SOURCE RECORDS START

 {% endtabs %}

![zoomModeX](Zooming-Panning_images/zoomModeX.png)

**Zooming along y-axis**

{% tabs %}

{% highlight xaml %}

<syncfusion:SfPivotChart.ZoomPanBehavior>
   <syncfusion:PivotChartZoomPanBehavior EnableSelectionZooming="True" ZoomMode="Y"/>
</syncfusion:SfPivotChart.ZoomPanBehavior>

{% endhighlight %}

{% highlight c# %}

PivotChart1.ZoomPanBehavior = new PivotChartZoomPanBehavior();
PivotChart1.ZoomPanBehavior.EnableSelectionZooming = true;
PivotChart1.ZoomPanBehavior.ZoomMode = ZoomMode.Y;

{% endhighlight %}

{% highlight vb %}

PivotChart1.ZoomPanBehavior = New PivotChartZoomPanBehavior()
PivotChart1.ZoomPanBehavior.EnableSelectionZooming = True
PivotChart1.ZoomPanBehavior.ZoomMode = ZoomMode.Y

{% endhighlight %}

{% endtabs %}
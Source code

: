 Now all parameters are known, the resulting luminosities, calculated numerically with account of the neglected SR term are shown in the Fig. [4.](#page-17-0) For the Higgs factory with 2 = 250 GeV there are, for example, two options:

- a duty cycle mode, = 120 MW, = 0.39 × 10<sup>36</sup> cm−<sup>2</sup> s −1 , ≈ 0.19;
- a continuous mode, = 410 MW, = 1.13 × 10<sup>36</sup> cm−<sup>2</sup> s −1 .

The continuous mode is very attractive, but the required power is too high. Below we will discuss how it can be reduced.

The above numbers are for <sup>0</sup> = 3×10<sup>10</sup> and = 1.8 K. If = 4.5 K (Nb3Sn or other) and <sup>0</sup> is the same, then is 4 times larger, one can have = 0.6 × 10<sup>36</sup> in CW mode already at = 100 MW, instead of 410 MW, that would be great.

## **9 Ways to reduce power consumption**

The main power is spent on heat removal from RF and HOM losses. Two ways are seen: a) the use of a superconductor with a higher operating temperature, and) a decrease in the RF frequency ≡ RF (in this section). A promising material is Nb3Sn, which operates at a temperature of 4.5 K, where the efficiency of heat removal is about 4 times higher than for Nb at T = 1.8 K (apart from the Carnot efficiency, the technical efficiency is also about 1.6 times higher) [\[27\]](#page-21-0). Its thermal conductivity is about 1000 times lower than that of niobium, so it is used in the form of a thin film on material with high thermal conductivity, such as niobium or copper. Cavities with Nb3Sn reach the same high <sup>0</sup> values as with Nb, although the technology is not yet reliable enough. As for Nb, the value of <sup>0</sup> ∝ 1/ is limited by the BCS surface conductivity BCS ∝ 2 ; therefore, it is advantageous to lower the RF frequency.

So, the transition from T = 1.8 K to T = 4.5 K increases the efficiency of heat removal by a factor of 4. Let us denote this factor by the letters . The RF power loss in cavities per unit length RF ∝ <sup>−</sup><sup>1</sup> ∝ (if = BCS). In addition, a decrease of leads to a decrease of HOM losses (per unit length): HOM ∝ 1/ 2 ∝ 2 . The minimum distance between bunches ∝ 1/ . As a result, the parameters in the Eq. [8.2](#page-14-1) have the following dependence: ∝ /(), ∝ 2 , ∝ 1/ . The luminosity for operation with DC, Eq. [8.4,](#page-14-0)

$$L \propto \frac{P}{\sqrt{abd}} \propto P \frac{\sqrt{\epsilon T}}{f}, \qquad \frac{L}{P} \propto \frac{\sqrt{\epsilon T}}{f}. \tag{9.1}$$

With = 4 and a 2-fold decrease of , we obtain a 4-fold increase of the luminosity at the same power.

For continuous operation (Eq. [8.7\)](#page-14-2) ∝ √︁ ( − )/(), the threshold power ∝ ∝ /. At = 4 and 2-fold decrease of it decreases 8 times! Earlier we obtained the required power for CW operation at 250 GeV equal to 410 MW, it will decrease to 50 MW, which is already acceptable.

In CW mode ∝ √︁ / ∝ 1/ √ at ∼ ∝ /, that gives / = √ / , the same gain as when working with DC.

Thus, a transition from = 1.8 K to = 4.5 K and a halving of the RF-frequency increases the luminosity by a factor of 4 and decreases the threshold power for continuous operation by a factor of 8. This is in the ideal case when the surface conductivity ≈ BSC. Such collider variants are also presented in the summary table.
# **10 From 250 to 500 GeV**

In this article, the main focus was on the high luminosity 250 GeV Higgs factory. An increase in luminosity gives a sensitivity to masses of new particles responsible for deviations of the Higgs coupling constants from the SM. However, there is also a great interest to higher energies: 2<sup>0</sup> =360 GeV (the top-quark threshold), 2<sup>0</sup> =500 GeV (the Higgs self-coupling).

SOURCE RECORDS END

**WORK ITEM:** Among the records above, a stretch begins at the line containing "<syncfusion:SfPivotChart.ZoomPanBehavior>" and ends at the line containing "## **9 Ways to reduce power consumption**". Restate that stretch word for word, and nothing else.

**OUTPUT OF THE TASK:**
<syncfusion:SfPivotChart.ZoomPanBehavior>
   <syncfusion:PivotChartZoomPanBehavior EnableSelectionZooming="True" ZoomMode="Y"/>
</syncfusion:SfPivotChart.ZoomPanBehavior>

{% endhighlight %}

{% highlight c# %}

PivotChart1.ZoomPanBehavior = new PivotChartZoomPanBehavior();
PivotChart1.ZoomPanBehavior.EnableSelectionZooming = true;
PivotChart1.ZoomPanBehavior.ZoomMode = ZoomMode.Y;

{% endhighlight %}

{% highlight vb %}

PivotChart1.ZoomPanBehavior = New PivotChartZoomPanBehavior()
PivotChart1.ZoomPanBehavior.EnableSelectionZooming = True
PivotChart1.ZoomPanBehavior.ZoomMode = ZoomMode.Y

{% endhighlight %}

{% endtabs %}
Source code

: Now all parameters are known, the resulting luminosities, calculated numerically with account of the neglected SR term are shown in the Fig. [4.](#page-17-0) For the Higgs factory with 2 = 250 GeV there are, for example, two options:

- a duty cycle mode, = 120 MW, = 0.39 × 10<sup>36</sup> cm−<sup>2</sup> s −1 , ≈ 0.19;
- a continuous mode, = 410 MW, = 1.13 × 10<sup>36</sup> cm−<sup>2</sup> s −1 .

The continuous mode is very attractive, but the required power is too high. Below we will discuss how it can be reduced.

The above numbers are for <sup>0</sup> = 3×10<sup>10</sup> and = 1.8 K. If = 4.5 K (Nb3Sn or other) and <sup>0</sup> is the same, then is 4 times larger, one can have = 0.6 × 10<sup>36</sup> in CW mode already at = 100 MW, instead of 410 MW, that would be great.

## **9 Ways to reduce power consumption**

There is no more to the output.